Canadian Woodworking

13 Simple Ways to Improve Accuracy

Author: Chris Wong
Photos: Chris Wong
Published: February March 2019
improve accuracy
improve accuracy

It sure is nice when you learn a simple, easy way to improve your accuracy when building furniture.


It sure is nice when you learn a simple, easy way to improve your accuracy when building furniture. We have 13 of these great little tips to share with you here.

1. Use Calipers or an Etched Rule
Set your marking gauge using an etched rule or a caliper. Setting the marking gauge freehand can lead to mistakes. With a rule, the cutting wheel sits securely in the etched marking of the rule and the fence is brought up against the end of the rule. You can often get as accurate as 1/64", depending on the type of rule you’re using. With a caliper the cutting wheel is set against the end of one jaw, and the fence is slid until it registers on the end of the other jaw.

2. Check Your Cuts
When setting up machinery, check your test cuts, not just your setup. For a host of reasons, the part that is freshly cut may not be the exact same dimension as the fence width indicates. Always measure twice, cut once, then measure one final time. And just because layout tools indicate the blade is set at 45 degrees to the fence doesn’t necessarily mean that the cut will also be 45 degrees.

3. Saw Notch
Cut V-notches with a marking gauge or knife, followed by a chisel to positively locate your hand saw. This also works with power saws. The side of the V-notch that is on the line will act as a small wall, and will keep the saw blade positioned on the line for the start of the cut. With the V-notch chiseled in, the saw will sit nicely against the knife line.

4. Lipped Drill Bit
When using lipped drill bits, watch to see that the spurs engage evenly around the circumference, indicating that the bit is perpendicular to the material. In this image, the right-hand side of the hole is scored more deeply, indicating that the drill bit was tilted in that direction.

5. Drill Bit Setup
Instead of using scales to measure distances, use setup blocks or other items with known dimensions (drill bits, MDF, etc.). Here, the 9/32" drill bit gently contacts the blade’s tooth when slid along the fence.

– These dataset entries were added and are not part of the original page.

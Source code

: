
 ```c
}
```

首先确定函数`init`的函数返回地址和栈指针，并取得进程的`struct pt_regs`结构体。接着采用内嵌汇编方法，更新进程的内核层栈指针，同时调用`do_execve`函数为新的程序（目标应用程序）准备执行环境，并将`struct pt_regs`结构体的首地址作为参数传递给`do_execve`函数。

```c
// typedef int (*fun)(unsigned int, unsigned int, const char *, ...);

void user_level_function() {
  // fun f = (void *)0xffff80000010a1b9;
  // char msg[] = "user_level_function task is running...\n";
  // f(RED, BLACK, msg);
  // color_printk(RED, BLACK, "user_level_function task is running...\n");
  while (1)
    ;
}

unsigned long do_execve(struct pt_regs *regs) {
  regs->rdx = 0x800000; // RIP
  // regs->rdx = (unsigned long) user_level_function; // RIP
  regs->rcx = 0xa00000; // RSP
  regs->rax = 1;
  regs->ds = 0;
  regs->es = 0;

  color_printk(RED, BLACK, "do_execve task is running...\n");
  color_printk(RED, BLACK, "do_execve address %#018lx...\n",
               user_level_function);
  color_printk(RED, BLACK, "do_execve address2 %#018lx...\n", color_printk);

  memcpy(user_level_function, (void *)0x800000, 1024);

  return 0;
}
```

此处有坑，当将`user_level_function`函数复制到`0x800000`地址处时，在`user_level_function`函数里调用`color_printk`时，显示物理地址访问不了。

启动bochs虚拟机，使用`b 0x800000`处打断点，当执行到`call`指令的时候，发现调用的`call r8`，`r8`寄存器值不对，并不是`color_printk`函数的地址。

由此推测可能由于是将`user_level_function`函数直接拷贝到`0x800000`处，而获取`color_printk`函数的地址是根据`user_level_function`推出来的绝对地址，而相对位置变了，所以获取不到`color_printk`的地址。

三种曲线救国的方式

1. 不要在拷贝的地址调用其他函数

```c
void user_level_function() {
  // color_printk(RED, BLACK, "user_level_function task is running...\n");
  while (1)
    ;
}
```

6. With/Without Task Lighting
Use magnification and good lighting. Task lighting is great when working in tight on workpieces. After all, if you don’t have enough light to see the details, then how will you make exacting joints and furniture details? Left: ambient shop lighting; right: task lighting.

7. Etched Rule on Edge
When transferring measurements from a rule, stand it on edge so you don’t have to transfer the mark as far. Bringing the scale directly to the wood eliminates parallax. The knife registers securely in the etched markings of the rule.

8. Knife in Knife Line
When extending a line across a workpiece with a square, set your marking tool on the existing mark first, then slide the square up to it (not the other way around). Then, when you’re marking the line, ensure you don’t change the angle of the knife, as that could change the position of the line.

9. Fuzzies
Remove burrs/fuzzies from edges before doing layout. These saw whiskers can get trapped between the workpiece and a tool and prevent layout tools from registering properly.

10. Template
A carefully made template makes repeatability a breeze. It also makes layout much faster. You don’t often need anything overly fancy or complex to reap any benefits.

11. Sharpening
Keep your tools clean and sharp at all times. This diamond stone is meant to work, not to look pretty. As soon as tools are dull they perform poorly and can also be more dangerous to work with, as they act unpredictably.

12. Clamps
Secure your work properly. It’s far easier to achieve accuracy when things not supposed to move don’t. Clamps, a vise or stops all work perfect for this purpose. Making a saw cut with only your hand securing the workpiece is a great way to be inaccurate, not to mention get yourself injured.

13. Stool
Don’t rush, and take breaks. Being tired, hurried or fatigued increases the chance of mistakes and injury. You have a stool or chair in your shop. Use it. If a short break isn’t enough you will likely be much further ahead by getting a good sleep and picking back up where you were, rather than making a mistake and wasting material and time while increasing frustration.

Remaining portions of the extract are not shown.